Lanthanide [Terbium(III)]-Doped Molecularly Imprinted Nanoarchitectures for the Fluorimetric Detection of Melatonin

Polymerizable terbium(III) complex-based fluorescent molecular imprinted smart nanoparticles were synthesized for the quantitative determination of potential metabolic destitution biomarkers. Melatonin has been reported to be one of the key factors in seasonal affective disorder (SAD) and was chosen as a model metabolite to demonstrate a novel molecularly imprinted polymer (MIP) nanoparticle sensor. We exploited lanthanide ion complexes in our biosensing platforms due to their deeper penetration ability, negligible autofluorescence, lack of photobleaching and photoblinking, and their sharp absorption and emission bands, extreme photostability, and long lifetime.
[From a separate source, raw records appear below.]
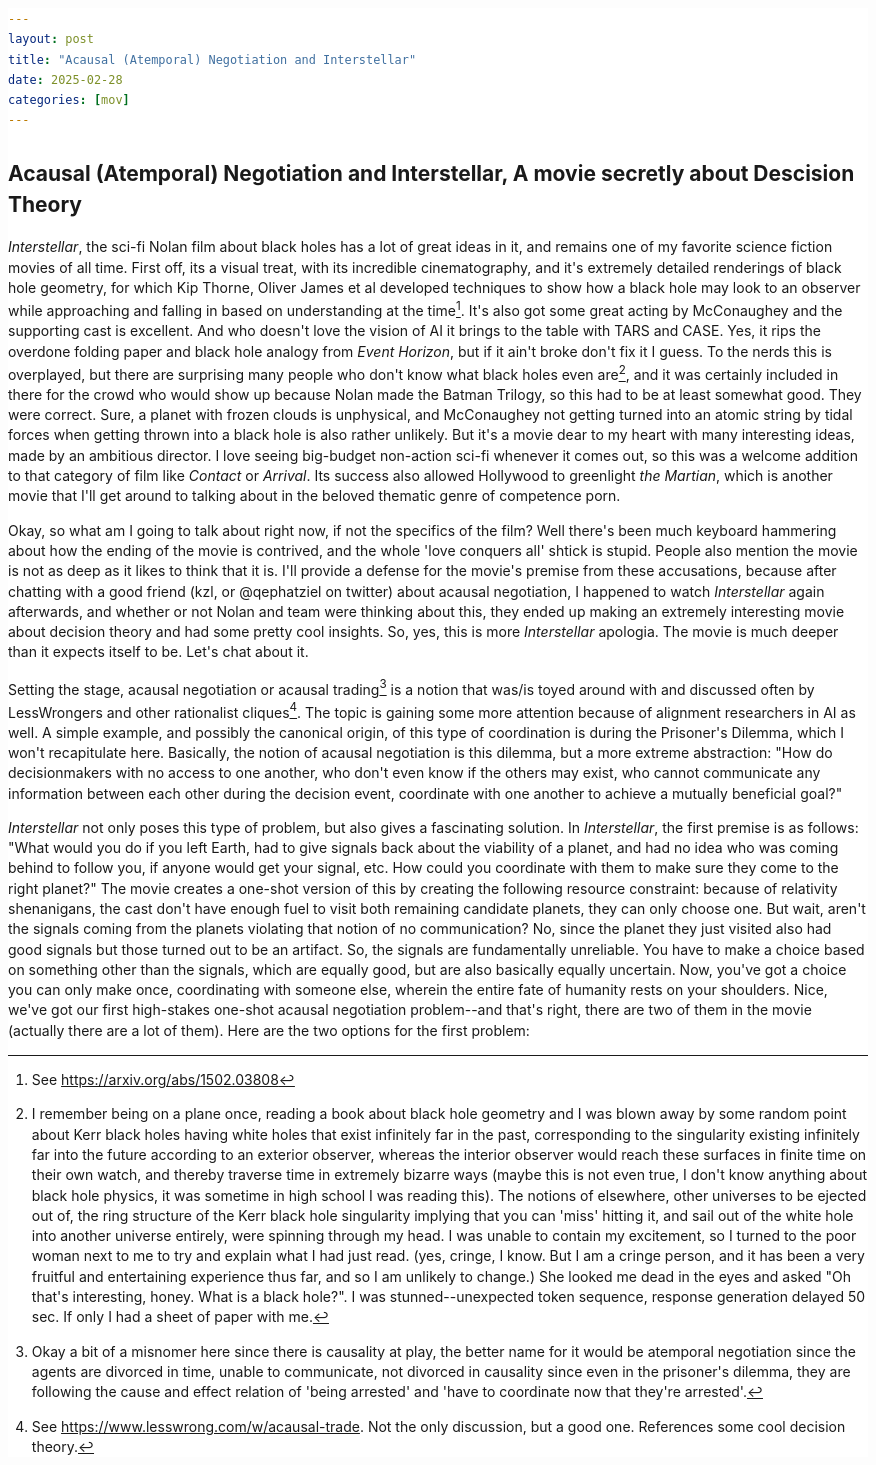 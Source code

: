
 ```yaml
---
layout: post
title: "Acausal (Atemporal) Negotiation and Interstellar"
date: 2025-02-28
categories: [mov]
---
```


## Acausal (Atemporal) Negotiation and Interstellar, A movie secretly about Descision Theory

_Interstellar_, the sci-fi Nolan film about black holes has a lot of great ideas in it, and remains one of my favorite science fiction movies of all time. First off, its a visual treat, with its incredible cinematography, and it's extremely detailed renderings of black hole geometry, for which Kip Thorne, Oliver James et al developed techniques to show how a black hole may look to an observer while approaching and falling in based on understanding at the time[^1]. It's also got some great acting by McConaughey and the supporting cast is excellent. And who doesn't love the vision of AI it brings to the table with TARS and CASE. Yes, it rips the overdone folding paper and black hole analogy from _Event Horizon_, but if it ain't broke don't fix it I guess. To the nerds this is overplayed, but there are surprising many people who don't know what black holes even are[^2], and it was certainly included in there for the crowd who would show up because Nolan made the Batman Trilogy, so this had to be at least somewhat good. They were correct. Sure, a planet with frozen clouds is unphysical, and McConaughey not getting turned into an atomic string by tidal forces when getting thrown into a black hole is also rather unlikely. But it's a movie dear to my heart with many interesting ideas, made by an ambitious director. I love seeing big-budget non-action sci-fi whenever it comes out, so this was a welcome addition to that category of film like _Contact_ or _Arrival_. Its success also allowed Hollywood to greenlight _the Martian_, which is another movie that I'll get around to talking about in the beloved thematic genre of competence porn.

Okay, so what am I going to talk about right now, if not the specifics of the film? Well there's been much keyboard hammering about how the ending of the movie is contrived, and the whole 'love conquers all' shtick is stupid. People also mention the movie is not as deep as it likes to think that it is. I'll provide a defense for the movie's premise from these accusations, because after chatting with a good friend (kzl, or @qephatziel on twitter) about acausal negotiation, I happened to watch _Interstellar_ again afterwards, and whether or not Nolan and team were thinking about this, they ended up making an extremely interesting movie about decision theory and had some pretty cool insights. So, yes, this is more _Interstellar_ apologia. The movie is much deeper than it expects itself to be. Let's chat about it.

Setting the stage, acausal negotiation or acausal trading[^tiff] is a notion that was/is toyed around with and discussed often by LessWrongers and other rationalist cliques[^rat]. The topic is gaining some more attention because of alignment researchers in AI as well. A simple example, and possibly the canonical origin, of this type of coordination is during the Prisoner's Dilemma, which I won't recapitulate here. Basically, the notion of acausal negotiation is this dilemma, but a more extreme abstraction: "How do decisionmakers with no access to one another, who don't even know if the others may exist, who cannot communicate any information between each other during the decision event, coordinate with one another to achieve a mutually beneficial goal?"

  

_Interstellar_ not only poses this type of problem, but also gives a fascinating solution. In _Interstellar_, the first premise is as follows: "What would you do if you left Earth, had to give signals back about the viability of a planet, and had no idea who was coming behind to follow you, if anyone would get your signal, etc. How could you coordinate with them to make sure they come to the right planet?" The movie creates a one-shot version of this by creating the following resource constraint: because of relativity shenanigans, the cast don't have enough fuel to visit both remaining candidate planets, they can only choose one. But wait, aren't the signals coming from the planets violating that notion of no communication? No, since the planet they just visited also had good signals but those turned out to be an artifact. So, the signals are fundamentally unreliable. You have to make a choice based on something other than the signals, which are equally good, but are also basically equally uncertain. Now, you've got a choice you can only make once, coordinating with someone else, wherein the entire fate of humanity rests on your shoulders. Nice, we've got our first high-stakes one-shot acausal negotiation problem--and that's right, there are two of them in the movie (actually there are a lot of them). Here are the two options for the first problem:


[^1]: See https://arxiv.org/abs/1502.03808
[^2]: I remember being on a plane once, reading a book about black hole geometry and I was blown away by some random point about Kerr black holes having white holes that exist infinitely far in the past, corresponding to the singularity existing infinitely far into the future according to an exterior observer, whereas the interior observer would reach these surfaces in finite time on their own watch, and thereby traverse time in extremely bizarre ways (maybe this is not even true, I don't know anything about black hole physics, it was sometime in high school I was reading this). The notions of elsewhere, other universes to be ejected out of, the ring structure of the Kerr black hole singularity implying that you can 'miss' hitting it, and sail out of the white hole into another universe entirely, were spinning through my head. I was unable to contain my excitement, so I turned to the poor woman next to me to try and explain what I had just read. (yes, cringe, I know. But I am a cringe person, and it has been a very fruitful and entertaining experience thus far, and so I am unlikely to change.) She looked me dead in the eyes and asked "Oh that's interesting, honey. What is a black hole?". I was stunned--unexpected token sequence, response generation delayed 50 sec. If only I had a sheet of paper with me.
[^tiff]: Okay a bit of a misnomer here since there is causality at play, the better name for it would be atemporal negotiation since the agents are divorced in time, unable to communicate, not divorced in causality since even in the prisoner's dilemma, they are following the cause and effect relation of 'being arrested' and 'have to coordinate now that they're arrested'.
[^rat]: See https://www.lesswrong.com/w/acausal-trade. Not the only discussion, but a good one. References some cool decision theory.
[^mann]:  Also brilliant casting of Matt Damon as Dr. Mann, whose normal repertoire would make us believe in him immediately as a heroic type, and not someone who would do the things he ends up doing. A very empathetic, but cowardly person, whose cowardice we can deeply understand. I also love how he justifies his cowardice with the trappings of scientific rationality, self-sacrifice, and nobility. Just adds a lot of richness to the thematic conflict between love/romantic science and this notion of noble science without emotions or sentimentality.
[^cults]: Though if you know that they’re part of the same philosophical or religious framework as you, and that framework requires a deeply inculcated worldview, like some type of esoteric number system, or way of viewing the world etc. then there are possible strategies that you can derive because of how much shared information and values you have between you. Still, this violates the most extreme type of coordination problem, where the agents have zero information about one another, and can assume nothing about one another. It’s another post to discuss these scenarios, which are also interesting. 
[^band]: Could Cooper have found a better way to communicate, given access to every moment, or even a regularly spaced set of moments of this room with Murph? Was there a higher bandwidth object he could have used to communicate with her? Higher bandwidth encoding means that the decoding on Murph’s side would have been less intuitive, after all, binary is pretty simple to guess, and is kinda the least risky. If Cooper had been overclever and coded more information into morse code hexadecimals, then maybe everyone would have died. If Murph had been overclever and interpreted the binary as Morse, and upon seeing nonsense, gotten disheartened and quit, then everyone would have died. Simplest is easier to coordinate upon, and it’s possible that Cooper himself taught Murph what binary was, or at least spoke about it. Then again, it may have also been possible that Cooper taught her morse, which has a higher bit rate (encoding an alphabet rather than two digits means more info, also morse is ternary: dot, dash, and null representing the space between words). Then again, morse code has its own issues…anyways this is completely off the topic now, but something I was musing on while thinking of this scenario.
[^coop]: Cooper leaving the coordinates for himself is like a cool self-coordination problem atemporally. He knows that simply leaving the coordinates in a gravitational anomaly in the childhood bedroom of Murph is enough to get him to find NASA, and that the ball would roll forever forward from that part onwards. Of course, he could have sabotaged himself, and he slightly attempts to in a panic by telling Murph to make him stay, but he also knows deeply that if he had successfully done so, Earth would be doomed. So once he gains some handle on the situation, he doesn’t spend the rest of his time trying to convince himself not to go, but rather to try and convince Murph that he’s still there and that he has the black hole information.
[^eh]:  Eh, kindof. She only spoke one to him through the messages he received, although her not talking to him, and only mentioning his failure to show up when she was his age does give information to him that she’s still mad, and she still loves him enough to be deeply hurt
[^rom]: I love this character. The interaction between him and Coop where he receives the ambient storm sounds is quite profound and beautiful. He’s also one of the most tragic characters–he stays up waiting for his comrades in a ship he’s scared of being on for decades, only for them to return down one member, and tell him that the next planet is the last try. Then they choose the next planet upon which he lands, begins to unravel Mann’s conspiracy, and is killed. Romilly is also the one that informs Coop that the secret to the equation lies within the black hole itself. Great character, and extremely well acted by David Gyasi, with a reserved confusion about things, and a calm pensive demeanor only broken by his moment of passionate anxiety when divulging to Cooper that he hates being out in space with just a few inches protecting him. Another point about Romilly that’s incredible is that he stayed on the ship alone for 23 years, and was willing to go even further. Most of that time he doesn’t spend in hypersleep. Compare that with Dr. Mann’s decades on the planet with Mann staying in hypersleep for most of it. It illustrates the difference a tangible and perceived connection makes in the strength of character human beings can exhibit. Rom knows that if he cuts the cord, his team members who counted on him will be let down. Mann remarks about how nobody else has been tested like he had been, but Romilly literally just had. He and Dr. Mann are great foils–rational people who are simply built differently. Granted, Mann faced guaranteed death, as once he knew his planet was bad, he had to make the choice to die. Still, Rom reveals his character as deeply courageous in a very subtle way.  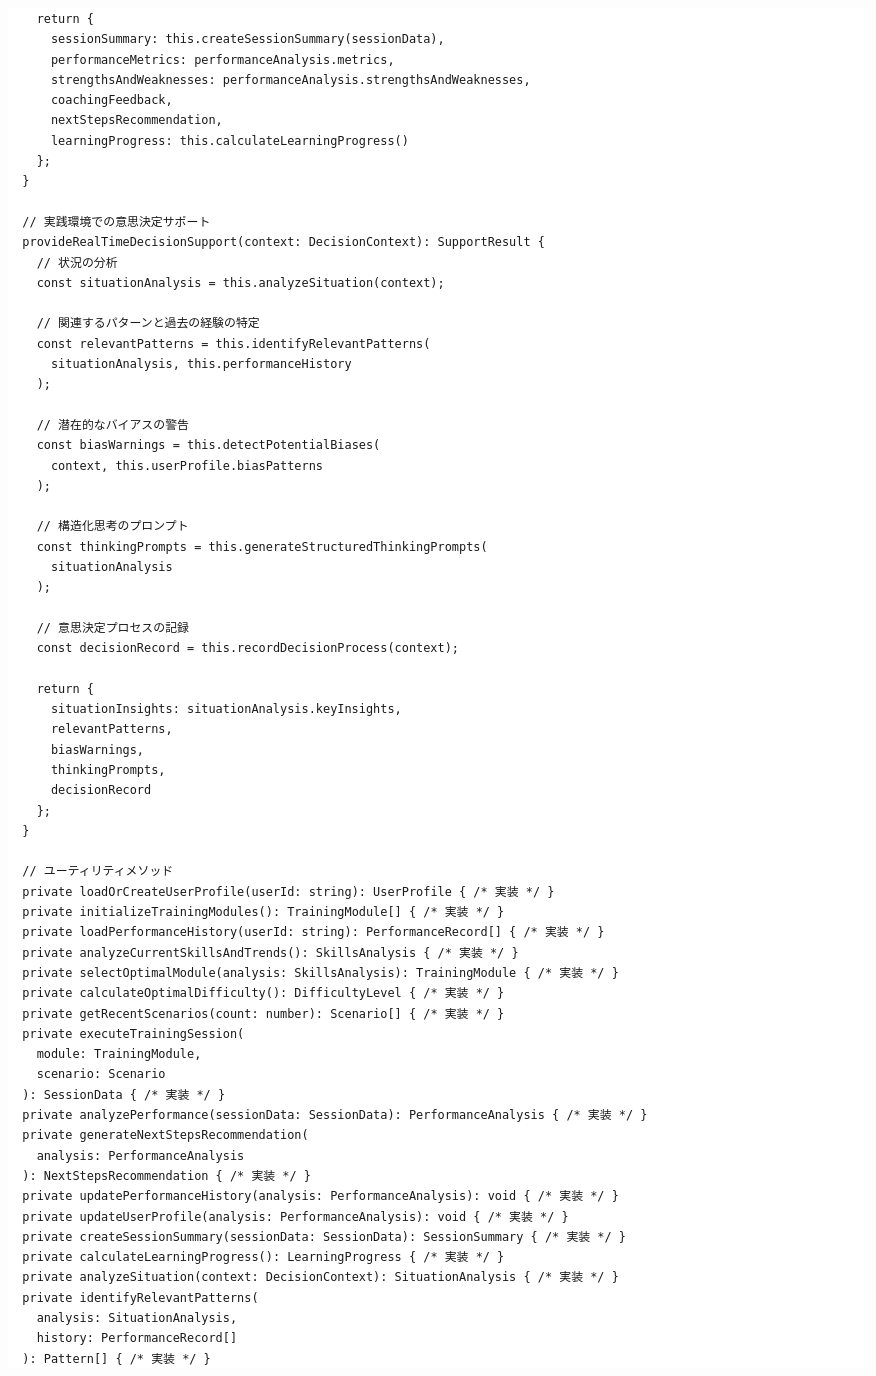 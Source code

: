         return {
          sessionSummary: this.createSessionSummary(sessionData),
          performanceMetrics: performanceAnalysis.metrics,
          strengthsAndWeaknesses: performanceAnalysis.strengthsAndWeaknesses,
          coachingFeedback,
          nextStepsRecommendation,
          learningProgress: this.calculateLearningProgress()
        };
      }
      
      // 実践環境での意思決定サポート
      provideRealTimeDecisionSupport(context: DecisionContext): SupportResult {
        // 状況の分析
        const situationAnalysis = this.analyzeSituation(context);
        
        // 関連するパターンと過去の経験の特定
        const relevantPatterns = this.identifyRelevantPatterns(
          situationAnalysis, this.performanceHistory
        );
        
        // 潜在的なバイアスの警告
        const biasWarnings = this.detectPotentialBiases(
          context, this.userProfile.biasPatterns
        );
        
        // 構造化思考のプロンプト
        const thinkingPrompts = this.generateStructuredThinkingPrompts(
          situationAnalysis
        );
        
        // 意思決定プロセスの記録
        const decisionRecord = this.recordDecisionProcess(context);
        
        return {
          situationInsights: situationAnalysis.keyInsights,
          relevantPatterns,
          biasWarnings,
          thinkingPrompts,
          decisionRecord
        };
      }
      
      // ユーティリティメソッド
      private loadOrCreateUserProfile(userId: string): UserProfile { /* 実装 */ }
      private initializeTrainingModules(): TrainingModule[] { /* 実装 */ }
      private loadPerformanceHistory(userId: string): PerformanceRecord[] { /* 実装 */ }
      private analyzeCurrentSkillsAndTrends(): SkillsAnalysis { /* 実装 */ }
      private selectOptimalModule(analysis: SkillsAnalysis): TrainingModule { /* 実装 */ }
      private calculateOptimalDifficulty(): DifficultyLevel { /* 実装 */ }
      private getRecentScenarios(count: number): Scenario[] { /* 実装 */ }
      private executeTrainingSession(
        module: TrainingModule, 
        scenario: Scenario
      ): SessionData { /* 実装 */ }
      private analyzePerformance(sessionData: SessionData): PerformanceAnalysis { /* 実装 */ }
      private generateNextStepsRecommendation(
        analysis: PerformanceAnalysis
      ): NextStepsRecommendation { /* 実装 */ }
      private updatePerformanceHistory(analysis: PerformanceAnalysis): void { /* 実装 */ }
      private updateUserProfile(analysis: PerformanceAnalysis): void { /* 実装 */ }
      private createSessionSummary(sessionData: SessionData): SessionSummary { /* 実装 */ }
      private calculateLearningProgress(): LearningProgress { /* 実装 */ }
      private analyzeSituation(context: DecisionContext): SituationAnalysis { /* 実装 */ }
      private identifyRelevantPatterns(
        analysis: SituationAnalysis, 
        history: PerformanceRecord[]
      ): Pattern[] { /* 実装 */ } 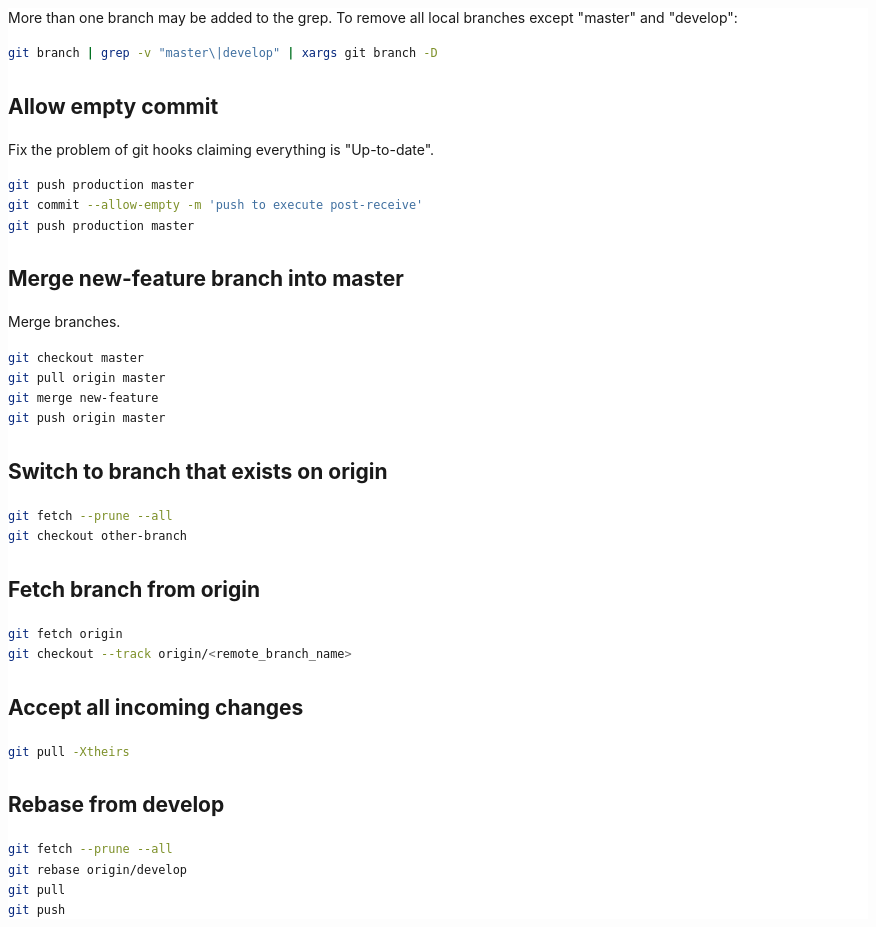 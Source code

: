 More than one branch may be added to the grep. To remove all local branches except "master" and "develop":

```bash
git branch | grep -v "master\|develop" | xargs git branch -D
```

## Allow empty commit

Fix the problem of git hooks claiming everything is "Up-to-date".

```bash
git push production master
git commit --allow-empty -m 'push to execute post-receive'
git push production master
```

## Merge new-feature branch into master

Merge branches.

```bash
git checkout master
git pull origin master
git merge new-feature
git push origin master
```

## Switch to branch that exists on origin

```bash
git fetch --prune --all
git checkout other-branch
```

## Fetch branch from origin

```bash
git fetch origin
git checkout --track origin/<remote_branch_name>
```

## Accept all incoming changes

```bash
git pull -Xtheirs
```

## Rebase from develop

```bash
git fetch --prune --all
git rebase origin/develop
git pull
git push
```
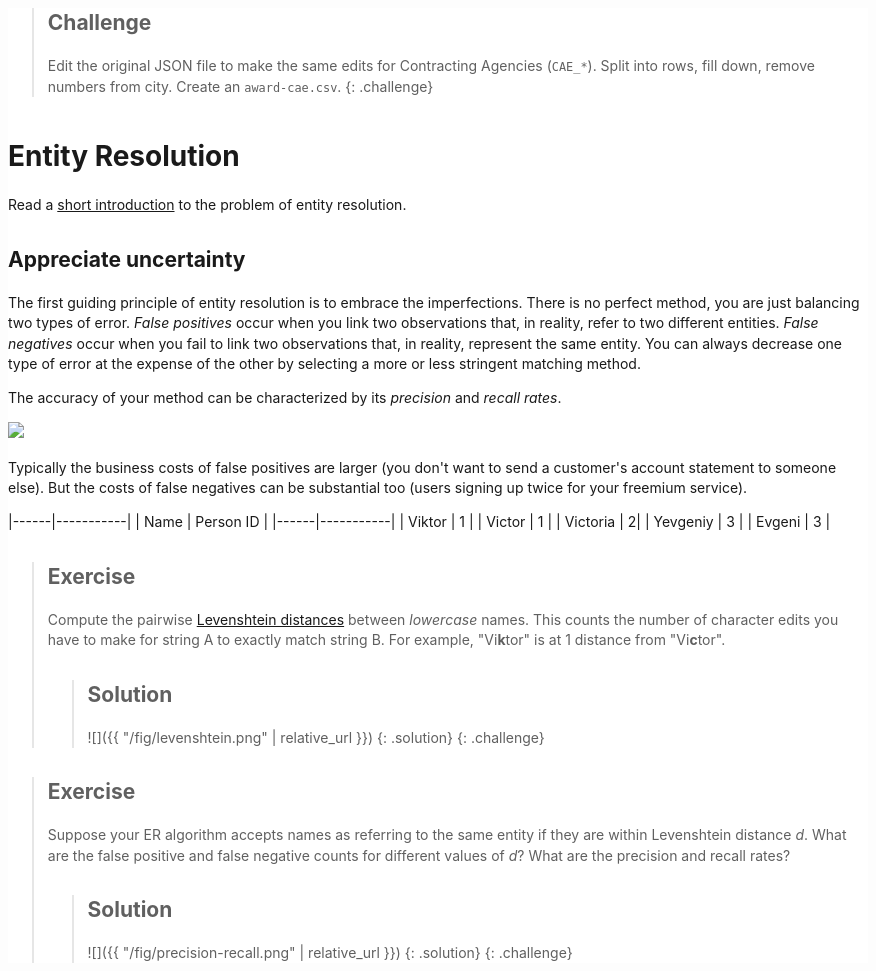 > ## Challenge
> Edit the original JSON file to make the same edits for Contracting Agencies (`CAE_*`). Split into rows, fill down, remove numbers from city. Create an `award-cae.csv`.
{: .challenge}

# Entity Resolution
Read a [short introduction](https://dev.to/korenmiklos/wish-i-could-be-like-david-watts-2edp) to the problem of entity resolution.

## Appreciate uncertainty
The first guiding principle of entity resolution is to embrace the imperfections. There is no perfect method, you are just balancing two types of error. _False positives_ occur when you link two observations that, in reality, refer to two different entities. _False negatives_ occur when you fail to link two observations that, in reality, represent the same entity. You can always decrease one type of error at the expense of the other by selecting a more or less stringent matching method.

The accuracy of your method can be characterized by its _precision_ and _recall rates_.

![](https://upload.wikimedia.org/wikipedia/commons/thumb/2/26/Precisionrecall.svg/700px-Precisionrecall.svg.png)

Typically the business costs of false positives are larger (you don't want to send a customer's account statement to someone else). But the costs of false negatives can be substantial too (users signing up twice for your freemium service).

|------|-----------|
| Name | Person ID |
|------|-----------|
| Viktor | 1 |
| Victor | 1 |
| Victoria | 2|
| Yevgeniy | 3 |
| Evgeni | 3 |

> ## Exercise
> Compute the pairwise [Levenshtein distances](https://planetcalc.com/1721/) between _lowercase_ names. This counts the number of character edits you have to make for string A to exactly match string B. For example, "Vi**k**tor" is at 1 distance from "Vi**c**tor".
>> ## Solution
>> ![]({{ "/fig/levenshtein.png" | relative_url }})
> {: .solution}
{: .challenge}

> ## Exercise
> Suppose your ER algorithm accepts names as referring to the same entity if they are within Levenshtein distance _d_. What are the false positive and false negative counts for different values of _d_? What are the precision and recall rates?
>> ## Solution
>> ![]({{ "/fig/precision-recall.png" | relative_url }})
> {: .solution}
{: .challenge}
Given the high affinity of lanthanide ions for carboxylic acid groups, we used two amino acid-based functional monomers, N-methacryloyl-l-tryptophan and N-methacryloyl-l-aspartic acid, to coordinate terbium(III) ions and melatonin, respectively. The fluorescent MIP nanoparticles were synthesized using a miniemulsion polymerization technique after forming complexes between terbium(III):MA-Asp and melatonin:MATrp molecules. Due to the polymerizability of lanthanide complexes, they were readily inserted into the polymeric chain, which enabled homogeneous distribution as well as closer orientation to the imprinted cavities for selective melatonin recognition.